Round-trip engineering (RTE) is a functionality of software development tools that synchronizes two or more related software artifacts, such as, source code, models, configuration files, and even documentation. The need for round-trip engineering arises when the same information is present in multiple artifacts and therefore an inconsistency may occur if not all artifacts are consistently updated to reflect a given change. For example, some piece of information was added to/changed in only one artifact and, as a result, it became missing in/inconsistent with the other artifacts.

Round-trip engineering is closely related to traditional software engineering disciplines: forward engineering (creating software from specifications), reverse engineering (creating specifications from existing software), and reengineering (understanding existing software and modifying it). Round-trip engineering is often wrongly defined as simply supporting both forward and reverse engineering. In fact, the key characteristic of round-trip engineering that distinguishes it from forward and reverse engineering is the ability to synchronize existing artifacts that evolved concurrently by incrementally updating each artifact to reflect changes made to the other artifacts. Furthermore, forward engineering can be seen as a special instance of RTE in which only the specification is present and reverse engineering can be seen as a special instance of RTE in which only the software is present. Many reengineering activities can also be understood as RTE when the software is updated to reflect changes made to the previously reverse engineered specification.

Another characteristic of round-trip engineering is automatic update of the artifacts in response to automatically detected inconsistencies. In that sense, it is different from forward- and reverse engineering which can be both manual (traditionally) and automatic (via automatic generation or analysis of the artifacts). The automatic update can be either instantaneous or on-demand. In instantaneous RTE, all related artifacts are immediately updated after each change made to one of them. In on-demand RTE, authors of the artifacts may concurrently evolve the artifacts (even in a distributed setting) and at some point choose to execute matching to identify inconsistencies and choose to propagate some of them and reconcile potential conflicts.

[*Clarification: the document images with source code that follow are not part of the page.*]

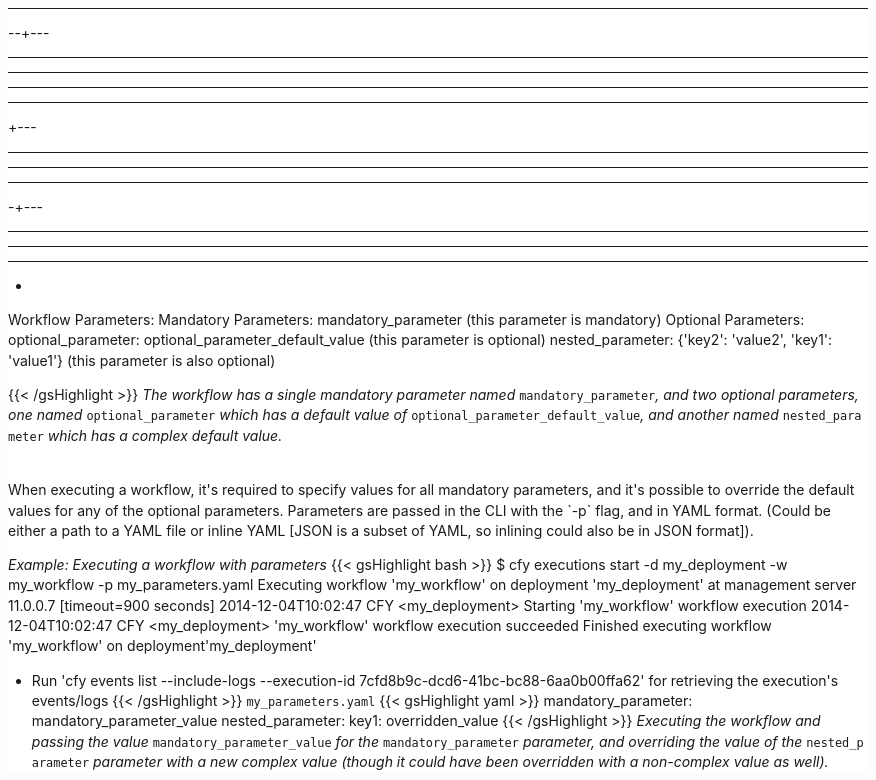 
---

--+---

---

---

---

---

+---

---

---

---

-+---

---

---

---

+

Workflow Parameters:
    Mandatory Parameters:
        mandatory_parameter (this parameter is mandatory)
    Optional Parameters:
        optional_parameter:     optional_parameter_default_value        (this parameter is optional)
        nested_parameter:       {'key2': 'value2', 'key1': 'value1'}    (this parameter is also optional)

{{< /gsHighlight >}}
*The workflow has a single mandatory parameter named* `mandatory_parameter`*, and two optional parameters, one named* `optional_parameter` *which has a default value of* `optional_parameter_default_value`*, and another named* `nested_parameter` *which has a complex default value.*

<br>
When executing a workflow, it's required to specify values for all mandatory parameters, and it's possible to override the default values for any of the optional parameters. Parameters are passed in the CLI with the `-p` flag, and in YAML format. (Could be either a path to a YAML file or inline YAML [JSON is a subset of YAML, so inlining could also be in JSON format]).

*Example: Executing a workflow with parameters*
{{< gsHighlight  bash  >}}
$ cfy executions start -d my_deployment -w my_workflow -p my_parameters.yaml
Executing workflow 'my_workflow' on deployment 'my_deployment' at management server 11.0.0.7 [timeout=900 seconds]
2014-12-04T10:02:47 CFY <my_deployment> Starting 'my_workflow' workflow execution
2014-12-04T10:02:47 CFY <my_deployment> 'my_workflow' workflow execution succeeded
Finished executing workflow 'my_workflow' on deployment'my_deployment'
* Run 'cfy events list --include-logs --execution-id 7cfd8b9c-dcd6-41bc-bc88-6aa0b00ffa62' for retrieving the execution's events/logs
{{< /gsHighlight >}}
`my_parameters.yaml`
{{< gsHighlight  yaml  >}}
mandatory_parameter: mandatory_parameter_value
nested_parameter:
  key1: overridden_value
{{< /gsHighlight >}}
*Executing the workflow and passing the value* `mandatory_parameter_value` *for the* `mandatory_parameter` *parameter, and overriding the value of the* `nested_parameter` *parameter with a new complex value (though it could have been overridden with a non-complex value as well).*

Round trip engineering supports an iterative development process. After you have synchronized your model with revised code, you are still free to choose the best way to work – make further modifications to the code or make changes to your model. You can synchronize in either direction at any time and you can repeat the cycle as many times as necessary.

Examples of round-trip engineering
Perhaps the most common form of round-trip engineering is synchronization between UML (Unified Modeling Language) models and the corresponding source code. Many commercial tools and research prototypes support this form of RTE; a 2007 book lists Rational Rose, Micro Focus Together, ESS-Model, BlueJ, and Fujaba among those capable, with Fujaba said to be capable to also identify design patterns. Usually, UML class diagrams are supported to some degree; however, certain UML concepts, such as associations and containment do not have straightforward representations in many programming languages which limits the usability of the created code and accuracy of code analysis (e.g., containment is hard to recognize in the code). A 2005 book on Visual Studio notes for instance that a common problem in RTE tools is that the model reversed is not the same as the original one, unless the tools are helped by laborious annotations. The behavioral parts of UML impose even more challenges for RTE.

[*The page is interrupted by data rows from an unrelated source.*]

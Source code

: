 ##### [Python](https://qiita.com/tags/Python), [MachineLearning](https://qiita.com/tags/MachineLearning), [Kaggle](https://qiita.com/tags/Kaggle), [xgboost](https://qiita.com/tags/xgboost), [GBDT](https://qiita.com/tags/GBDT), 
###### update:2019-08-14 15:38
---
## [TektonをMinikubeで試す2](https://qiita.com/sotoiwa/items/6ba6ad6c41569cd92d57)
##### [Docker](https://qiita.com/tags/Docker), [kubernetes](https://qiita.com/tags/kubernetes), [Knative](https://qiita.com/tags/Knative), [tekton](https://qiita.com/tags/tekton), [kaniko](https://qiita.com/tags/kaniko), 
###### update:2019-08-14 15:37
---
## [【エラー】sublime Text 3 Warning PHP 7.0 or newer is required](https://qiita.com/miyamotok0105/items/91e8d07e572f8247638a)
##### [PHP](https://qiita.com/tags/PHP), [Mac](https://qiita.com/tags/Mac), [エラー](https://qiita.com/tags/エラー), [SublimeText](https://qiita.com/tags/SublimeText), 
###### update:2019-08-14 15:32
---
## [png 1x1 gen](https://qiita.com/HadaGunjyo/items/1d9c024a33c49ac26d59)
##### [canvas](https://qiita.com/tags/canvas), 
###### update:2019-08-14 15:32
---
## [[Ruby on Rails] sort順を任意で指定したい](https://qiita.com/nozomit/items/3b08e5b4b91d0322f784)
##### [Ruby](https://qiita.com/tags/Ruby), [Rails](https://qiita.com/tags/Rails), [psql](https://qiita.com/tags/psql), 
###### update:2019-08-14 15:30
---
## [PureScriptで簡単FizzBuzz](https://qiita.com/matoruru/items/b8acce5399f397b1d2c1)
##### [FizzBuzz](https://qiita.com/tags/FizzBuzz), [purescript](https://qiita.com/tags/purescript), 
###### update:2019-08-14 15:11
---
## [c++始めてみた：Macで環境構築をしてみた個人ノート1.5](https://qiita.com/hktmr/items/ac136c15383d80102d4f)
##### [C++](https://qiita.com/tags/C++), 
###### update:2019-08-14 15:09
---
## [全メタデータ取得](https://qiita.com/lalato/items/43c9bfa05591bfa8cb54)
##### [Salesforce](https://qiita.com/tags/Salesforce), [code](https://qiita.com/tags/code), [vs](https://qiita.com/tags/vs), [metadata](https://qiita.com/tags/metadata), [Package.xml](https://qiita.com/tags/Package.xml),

A more tractable form of round-trip engineering is implemented in the context of framework application programming interfaces (APIs), whereby a model describing the usage of a framework API by an application is synchronized with that application's code. In this setting, the API prescribes all correct ways the framework can be used in applications, which allows precise and complete detection of API usages in the code as well as creation of useful code implementing correct API usages. Two prominent RTE implementations in this category are framework-specific modeling languages and Spring Roo.

Round-trip engineering is critical for maintaining consistency among multiple models and between the models and the code in Object Management Group's (OMG) Model-driven architecture. OMG proposed the QVT (query/view/transformation) standard to handle model transformations required for MDA. To date, a few implementations of the standard have been created. (Need to present practical experiences with MDA in relation to RTE).

Examples in software engineering
Round-trip engineering based on Unified Modeling Language (UML) needs three basic components for software development:

 Source Code Editor;
 UML Editor for the Attributes and Methods;
 Visualisation of UML structure.

An example of basic round-trip engineering is accessible as a web-based Open Source tool is:

 JavaScript Class Creator allows integrated round-trip engineering for JavaScript Classes. UML Diagrams are generated with a diagram library JointJS. Editing of JavaScript Source Code is realized with the editor ACE.